A questi 50 miliardi di euro si possono aggiungere altri 50 miliardi di euro prevedendo ulteriori forme di finanziamento da parte del sistema bancario e delle società di factoring, da attivare mediante semplice concessione di garanzia da parte dello Stato su debiti certi, esigibili e ormai definitivamente accertati dalle procedure già poste in essere. Raddoppiando così i benefici derivanti dai pagamenti per le imprese, gli investimenti, l'occupazione, i consumi e lo Stato (gettito).
Ma anticipare i pagamenti significa anche completare l'azione pregiudiziale della certificazione del debito. Un'operazione di indubbia credibilità, che darebbe maggiore accountability ai nostri conti pubblici, spesso criticati, a livello europeo, proprio per la scarsa trasparenza. Le aziende avrebbero in mano un titolo di credito certo, che potrebbe essere assistito dalla garanzia statale (non costa nulla) che, a sua volta, potrebbe essere scontato in banca, senza creare ulteriori difficoltà per il sistema bancario.
Né vale la controdeduzione che una simile accelerazione farebbe crescere ulteriormente il debito pubblico. L'unica cosa che crescerebbe è il suo valore contabile, a certificazione di un debito effettivo, anche se posto fuori dalla contabilità ufficiale. Questa operazione trasparenza deve essere compiuta prima del 2016, anno in cui scatteranno le regole del Fiscal compact.

Infine, attuare il pagamento dei crediti per 50 miliardi nel 2013 significa fornire a quelle aziende liquidità pari al 70% del gettito complessivo annuo di Ires ed Irap (circa 70 miliardi). L'operazione viene portata a termine nel momento in cui il credit crunch si fa nuovamente sentire, sia a causa delle difficoltà che incontrano le banche nei finanziamenti internazionali, sia a causa del deprezzamento degli immobili dati in garanzia. E non dimentichiamo che lo spread dei titoli di Stato italiani nei confronti di quelli spagnoli è sceso da 100 punti dell'inizio dell'anno ai 20 punti di questi giorni. Ciò sta indicare che nella valutazione dei mercati il rischio Italia è divenuto serio come quello spagnolo.
Entro il 30 giugno le Pubbliche amministrazioni avevano l'obbligo di comunicare ai creditori l'importo e la data entro la quale provvederanno ai pagamenti. Ed entro il 5 luglio le stesse Pa dovevano pubblicare sul proprio sito l'elenco dei debiti per i quali è stata effettuata la comunicazione entro il 30 giugno. A che punto siamo? Leggendo i dati diffusi dal Mef, emerge che gli uffici sono in ritardo e le risorse insufficienti, in gran parte per la complessità delle procedure, che rallenta la corretta ed efficace implementazione del decreto.

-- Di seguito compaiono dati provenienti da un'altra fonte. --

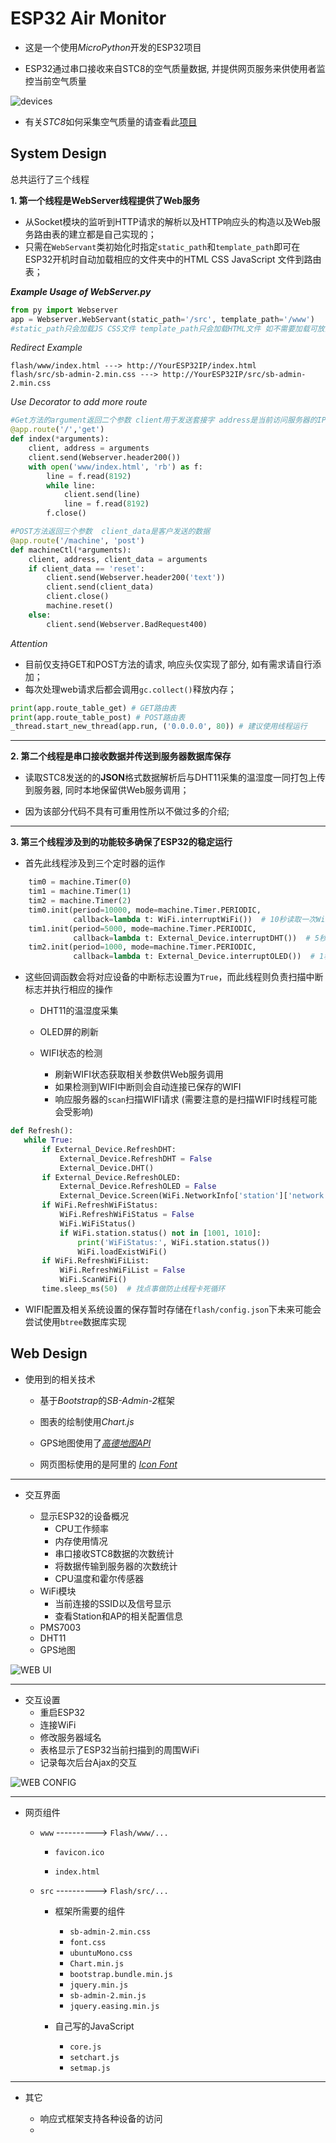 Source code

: # ESP32 Air Monitor
- 这是一个使用*MicroPython*开发的ESP32项目

- ESP32通过串口接收来自STC8的空气质量数据, 并提供网页服务来供使用者监控当前空气质量

![devices](images\devices.jpg)

- 有关*STC8*如何采集空气质量的请查看此[项目](https://github.com/windfallw/STC8-Airsensor)

## System Design

 总共运行了三个线程

**1. 第一个线程是WebServer线程提供了Web服务**

 - 从Socket模块的监听到HTTP请求的解析以及HTTP响应头的构造以及Web服务路由表的建立都是自己实现的；
 - 只需在`WebServant`类初始化时指定`static_path`和`template_path`即可在ESP32开机时自动加载相应的文件夹中的HTML CSS JavaScript 文件到路由表；

 ***Example Usage of WebServer.py***

 ```python
from py import Webserver
app = Webserver.WebServant(static_path='/src', template_path='/www')
#static_path只会加载JS CSS文件 template_path只会加载HTML文件 如不需要加载可放空
 ```

 *Redirect Example*
```text
flash/www/index.html ---> http://YourESP32IP/index.html
flash/src/sb-admin-2.min.css ---> http://YourESP32IP/src/sb-admin-2.min.css
```

 *Use Decorator to add more route*
```python
#Get方法的argument返回二个参数 client用于发送套接字 address是当前访问服务器的IP
@app.route('/','get')
def index(*arguments):
    client, address = arguments
    client.send(Webserver.header200())
    with open('www/index.html', 'rb') as f:
        line = f.read(8192)
        while line:
            client.send(line)
            line = f.read(8192)
        f.close()

#POST方法返回三个参数  client_data是客户发送的数据
@app.route('/machine', 'post')
def machineCtl(*arguments):
    client, address, client_data = arguments
    if client_data == 'reset':
        client.send(Webserver.header200('text'))
        client.send(client_data)
        client.close()
        machine.reset()
    else:
        client.send(Webserver.BadRequest400)
```

 *Attention*

 - 目前仅支持GET和POST方法的请求, 响应头仅实现了部分, 如有需求请自行添加；
 - 每次处理web请求后都会调用`gc.collect()`释放内存；

 ```python
print(app.route_table_get) # GET路由表
print(app.route_table_post) # POST路由表
_thread.start_new_thread(app.run, ('0.0.0.0', 80)) # 建议使用线程运行
 ```

- - -

**2. 第二个线程是串口接收数据并传送到服务器数据库保存**

- 读取STC8发送的的**JSON**格式数据解析后与DHT11采集的温湿度一同打包上传到服务器, 同时本地保留供Web服务调用；

- 因为该部分代码不具有可重用性所以不做过多的介绍;

- - -

**3. 第三个线程涉及到的功能较多确保了ESP32的稳定运行**

- 首先此线程涉及到三个定时器的运作

```python
    tim0 = machine.Timer(0)
    tim1 = machine.Timer(1)
    tim2 = machine.Timer(2)
    tim0.init(period=10000, mode=machine.Timer.PERIODIC,
              callback=lambda t: WiFi.interruptWiFi())  # 10秒读取一次WiFi状态,断线自动重连
    tim1.init(period=5000, mode=machine.Timer.PERIODIC,
              callback=lambda t: External_Device.interruptDHT())  # 5秒读取一次dht
    tim2.init(period=1000, mode=machine.Timer.PERIODIC,
              callback=lambda t: External_Device.interruptOLED())  # 1秒刷新一次OLED
```

 - 这些回调函数会将对应设备的中断标志设置为`True`，而此线程则负责扫描中断标志并执行相应的操作
  
   - DHT11的温湿度采集
   
   - OLED屏的刷新
   
   - WIFI状态的检测
   
     - 刷新WIFI状态获取相关参数供Web服务调用
     - 如果检测到WIFI中断则会自动连接已保存的WIFI
     - 响应服务器的`scan`扫描WIFI请求 (需要注意的是扫描WIFI时线程可能会受影响)
   
 ```python
def Refresh():
    while True:
        if External_Device.RefreshDHT:
            External_Device.RefreshDHT = False
            External_Device.DHT()
        if External_Device.RefreshOLED:
            External_Device.RefreshOLED = False
            External_Device.Screen(WiFi.NetworkInfo['station']['network'])
        if WiFi.RefreshWiFiStatus:
            WiFi.RefreshWiFiStatus = False
            WiFi.WiFiStatus()
            if WiFi.station.status() not in [1001, 1010]:
                print('WiFiStatus:', WiFi.station.status())
                WiFi.loadExistWiFi()
        if WiFi.RefreshWiFiList:
            WiFi.RefreshWiFiList = False
            WiFi.ScanWiFi()
        time.sleep_ms(50)  # 找点事做防止线程卡死循环
 ```

- WIFI配置及相关系统设置的保存暂时存储在`flash/config.json`下未来可能会尝试使用`btree`数据库实现

## Web Design

 - 使用到的相关技术
   
   - 基于*Bootstrap*的*SB-Admin-2*框架
   
   - 图表的绘制使用*Chart.js*
   
   - GPS地图使用了[*高德地图API*](https://lbs.amap.com/)
   
   - 网页图标使用的是阿里的 [*Icon Font*](https://www.iconfont.cn/)

------

- 交互界面

  - 显示ESP32的设备概况
    - CPU工作频率
    - 内存使用情况
    - 串口接收STC8数据的次数统计
    - 将数据传输到服务器的次数统计
    - CPU温度和霍尔传感器
  - WiFi模块
    - 当前连接的SSID以及信号显示
    - 查看Station和AP的相关配置信息
  - PMS7003
  - DHT11
  - GPS地图

![WEB UI](images\web1.png)

------

- 交互设置
  - 重启ESP32
  - 连接WiFi
  - 修改服务器域名
  - 表格显示了ESP32当前扫描到的周围WiFi
  - 记录每次后台Ajax的交互

![WEB CONFIG](images\web2.png)

------

- 网页组件

   - `www` ----------> `Flash/www/...`

     - `favicon.ico`
     
     - `index.html`
     
   - `src` ----------> `Flash/src/...`

   	 - 框架所需要的组件
        - `sb-admin-2.min.css`
        - `font.css`
        - `ubuntuMono.css`
        - `Chart.min.js`
        - `bootstrap.bundle.min.js`
        - `jquery.min.js`
        - `sb-admin-2.min.js`
        - `jquery.easing.min.js`
      
     - 自己写的JavaScript
        - `core.js`
        - `setchart.js`
        - `setmap.js`

------

- 其它

  - 响应式框架支持各种设备的访问
  -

E questo è ancora più colpevole, da parte del ministero, perché le criticità del decreto sono state sempre temute, dette, evidenziate dalle forze parlamentari in questi mesi, mentre il Mef, schiavo delle burocrazie interne, non ha mosso di un millimetro la propria posizione. Per questo ha ragione il presidente di Confindustria, Giorgio Squinzi: «Per crescere sfrondare lo Stato». La necessità di farlo risulta evidente proprio dall'andamento del saldo dei debiti delle Pa. Come la macchina statale italiana: burocratica, pesante, costantemente in ritardo.

L'occasione per farla ripartire oggi ce l'abbiamo: accelerare i pagamenti è una decisione che, se presa con forza direttamente dal presidente del Consiglio e comunicata con chiarezza a cittadini e imprese, è in grado di cambiare segno all'andamento dell'economia italiana, da troppo tempo negativo. Non possiamo sprecarla.